_REQUIRED WORK_
For the records that follow, please set down exactly the lines between the one holding "Electrical Team (EE" and the one holding "Software Team (CE", inclusive, and only those.

_Document images with source code_
——————————
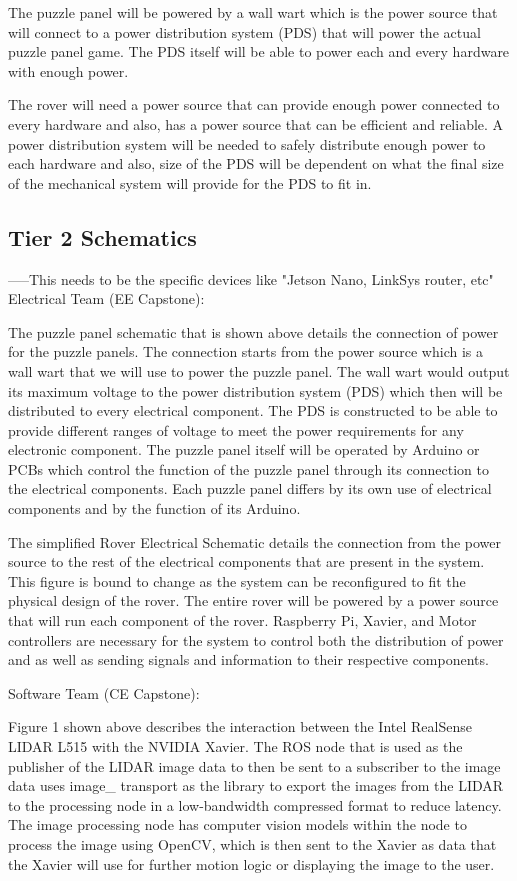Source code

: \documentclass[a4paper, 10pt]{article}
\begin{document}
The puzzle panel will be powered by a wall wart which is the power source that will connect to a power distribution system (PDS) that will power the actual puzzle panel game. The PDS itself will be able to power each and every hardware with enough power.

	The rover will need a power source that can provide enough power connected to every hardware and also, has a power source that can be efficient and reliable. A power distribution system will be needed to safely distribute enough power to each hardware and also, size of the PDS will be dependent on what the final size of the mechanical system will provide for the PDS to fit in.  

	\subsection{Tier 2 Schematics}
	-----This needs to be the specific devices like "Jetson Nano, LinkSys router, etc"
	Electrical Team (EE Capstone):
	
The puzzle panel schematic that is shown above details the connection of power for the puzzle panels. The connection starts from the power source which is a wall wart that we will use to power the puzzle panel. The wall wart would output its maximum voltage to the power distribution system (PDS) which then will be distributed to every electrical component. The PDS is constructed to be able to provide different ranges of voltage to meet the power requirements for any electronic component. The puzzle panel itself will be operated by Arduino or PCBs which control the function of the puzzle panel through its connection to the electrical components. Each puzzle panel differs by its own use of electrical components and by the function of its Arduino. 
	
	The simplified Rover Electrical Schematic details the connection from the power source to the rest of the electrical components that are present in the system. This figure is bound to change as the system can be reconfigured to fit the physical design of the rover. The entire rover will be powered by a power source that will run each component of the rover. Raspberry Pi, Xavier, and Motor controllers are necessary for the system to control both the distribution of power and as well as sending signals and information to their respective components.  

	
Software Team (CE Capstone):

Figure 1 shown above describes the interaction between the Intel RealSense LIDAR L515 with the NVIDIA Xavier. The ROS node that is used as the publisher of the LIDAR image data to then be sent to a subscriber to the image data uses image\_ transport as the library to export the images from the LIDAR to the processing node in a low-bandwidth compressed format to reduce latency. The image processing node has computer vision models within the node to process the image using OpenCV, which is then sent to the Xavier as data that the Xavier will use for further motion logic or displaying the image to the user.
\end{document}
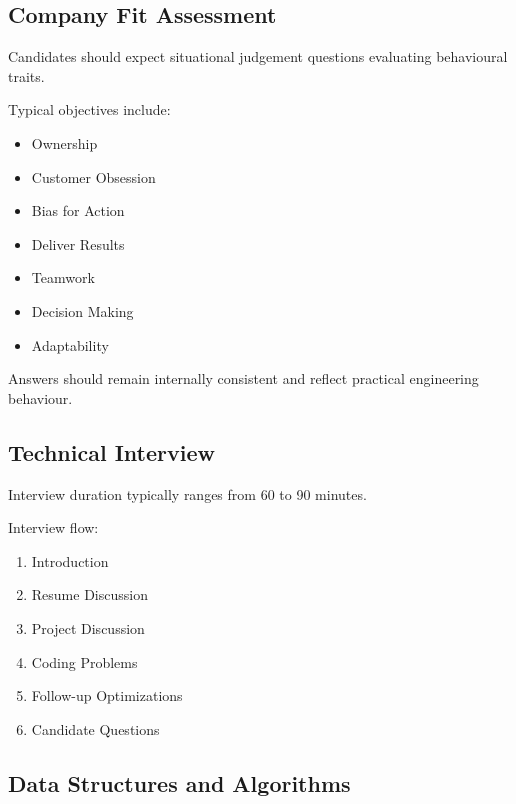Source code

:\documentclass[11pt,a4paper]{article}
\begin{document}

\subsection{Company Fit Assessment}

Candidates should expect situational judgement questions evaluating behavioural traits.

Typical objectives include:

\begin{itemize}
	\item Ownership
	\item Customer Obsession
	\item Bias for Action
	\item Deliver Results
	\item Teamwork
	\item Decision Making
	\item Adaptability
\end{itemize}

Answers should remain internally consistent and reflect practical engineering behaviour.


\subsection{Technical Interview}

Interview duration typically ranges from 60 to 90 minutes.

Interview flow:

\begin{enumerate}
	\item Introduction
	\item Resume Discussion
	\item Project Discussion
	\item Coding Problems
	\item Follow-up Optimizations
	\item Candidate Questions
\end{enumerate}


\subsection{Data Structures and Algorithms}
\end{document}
——————————
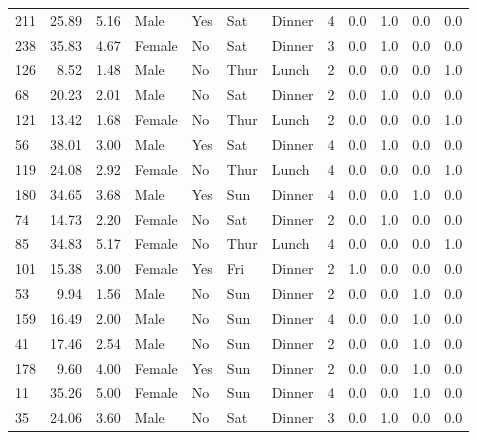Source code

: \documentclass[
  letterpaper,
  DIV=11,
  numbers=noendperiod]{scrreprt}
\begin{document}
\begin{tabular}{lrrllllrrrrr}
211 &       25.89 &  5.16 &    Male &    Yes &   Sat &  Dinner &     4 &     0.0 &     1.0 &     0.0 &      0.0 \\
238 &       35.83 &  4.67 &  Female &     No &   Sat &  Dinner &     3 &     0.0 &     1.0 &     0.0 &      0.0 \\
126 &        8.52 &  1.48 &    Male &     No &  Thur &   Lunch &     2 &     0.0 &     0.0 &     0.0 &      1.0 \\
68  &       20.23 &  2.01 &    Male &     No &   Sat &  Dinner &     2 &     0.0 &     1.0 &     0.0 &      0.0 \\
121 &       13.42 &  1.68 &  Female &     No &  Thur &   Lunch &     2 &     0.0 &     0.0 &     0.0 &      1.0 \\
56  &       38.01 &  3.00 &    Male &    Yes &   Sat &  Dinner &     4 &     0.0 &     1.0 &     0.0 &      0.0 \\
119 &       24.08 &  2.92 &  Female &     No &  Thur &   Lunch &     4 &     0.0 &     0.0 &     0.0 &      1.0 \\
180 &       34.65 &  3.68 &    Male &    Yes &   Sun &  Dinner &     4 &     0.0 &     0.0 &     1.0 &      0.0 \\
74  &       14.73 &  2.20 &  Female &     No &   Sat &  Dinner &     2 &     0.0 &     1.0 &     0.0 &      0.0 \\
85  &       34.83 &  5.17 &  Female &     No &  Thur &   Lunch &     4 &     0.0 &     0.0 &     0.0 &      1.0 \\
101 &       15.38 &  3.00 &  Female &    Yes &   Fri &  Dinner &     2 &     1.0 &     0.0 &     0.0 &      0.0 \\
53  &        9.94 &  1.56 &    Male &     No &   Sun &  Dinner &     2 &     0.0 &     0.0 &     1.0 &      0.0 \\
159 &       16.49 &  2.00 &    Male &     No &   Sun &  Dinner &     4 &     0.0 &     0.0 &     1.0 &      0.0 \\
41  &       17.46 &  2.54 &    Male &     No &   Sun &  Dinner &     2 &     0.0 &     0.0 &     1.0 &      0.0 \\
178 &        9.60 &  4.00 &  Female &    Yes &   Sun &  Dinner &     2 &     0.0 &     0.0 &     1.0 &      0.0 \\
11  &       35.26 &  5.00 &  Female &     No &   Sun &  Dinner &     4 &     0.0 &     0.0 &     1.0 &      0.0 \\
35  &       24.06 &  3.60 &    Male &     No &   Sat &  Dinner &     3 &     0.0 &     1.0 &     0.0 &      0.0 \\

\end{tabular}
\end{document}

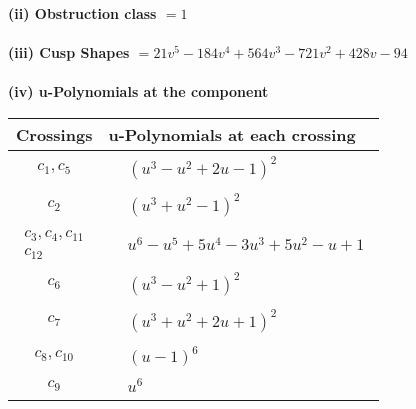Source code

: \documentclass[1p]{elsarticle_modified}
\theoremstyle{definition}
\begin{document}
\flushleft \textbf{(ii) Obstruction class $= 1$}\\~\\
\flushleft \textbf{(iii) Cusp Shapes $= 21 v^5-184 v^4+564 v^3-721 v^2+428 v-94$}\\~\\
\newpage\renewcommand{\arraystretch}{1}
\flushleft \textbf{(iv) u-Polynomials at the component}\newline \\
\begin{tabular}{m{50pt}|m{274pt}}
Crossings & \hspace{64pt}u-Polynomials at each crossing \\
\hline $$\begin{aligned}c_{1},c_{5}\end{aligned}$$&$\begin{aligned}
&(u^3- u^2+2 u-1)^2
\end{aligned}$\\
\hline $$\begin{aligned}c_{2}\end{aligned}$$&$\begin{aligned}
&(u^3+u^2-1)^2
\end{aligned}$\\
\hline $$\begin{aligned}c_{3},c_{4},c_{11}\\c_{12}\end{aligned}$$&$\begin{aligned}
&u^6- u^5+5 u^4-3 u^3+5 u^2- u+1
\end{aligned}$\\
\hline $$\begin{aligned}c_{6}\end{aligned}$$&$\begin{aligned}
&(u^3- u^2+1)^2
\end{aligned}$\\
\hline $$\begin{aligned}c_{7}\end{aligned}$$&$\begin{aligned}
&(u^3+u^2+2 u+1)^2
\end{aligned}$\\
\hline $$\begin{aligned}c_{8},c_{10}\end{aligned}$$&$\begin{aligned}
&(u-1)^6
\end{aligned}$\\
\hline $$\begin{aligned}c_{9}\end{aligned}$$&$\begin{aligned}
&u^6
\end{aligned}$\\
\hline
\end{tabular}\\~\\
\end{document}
——————————
_ANSWER AREA_
	Electrical Team (EE Capstone):
	
The puzzle panel schematic that is shown above details the connection of power for the puzzle panels. The connection starts from the power source which is a wall wart that we will use to power the puzzle panel. The wall wart would output its maximum voltage to the power distribution system (PDS) which then will be distributed to every electrical component. The PDS is constructed to be able to provide different ranges of voltage to meet the power requirements for any electronic component. The puzzle panel itself will be operated by Arduino or PCBs which control the function of the puzzle panel through its connection to the electrical components. Each puzzle panel differs by its own use of electrical components and by the function of its Arduino. 
	
	The simplified Rover Electrical Schematic details the connection from the power source to the rest of the electrical components that are present in the system. This figure is bound to change as the system can be reconfigured to fit the physical design of the rover. The entire rover will be powered by a power source that will run each component of the rover. Raspberry Pi, Xavier, and Motor controllers are necessary for the system to control both the distribution of power and as well as sending signals and information to their respective components.  

	
Software Team (CE Capstone):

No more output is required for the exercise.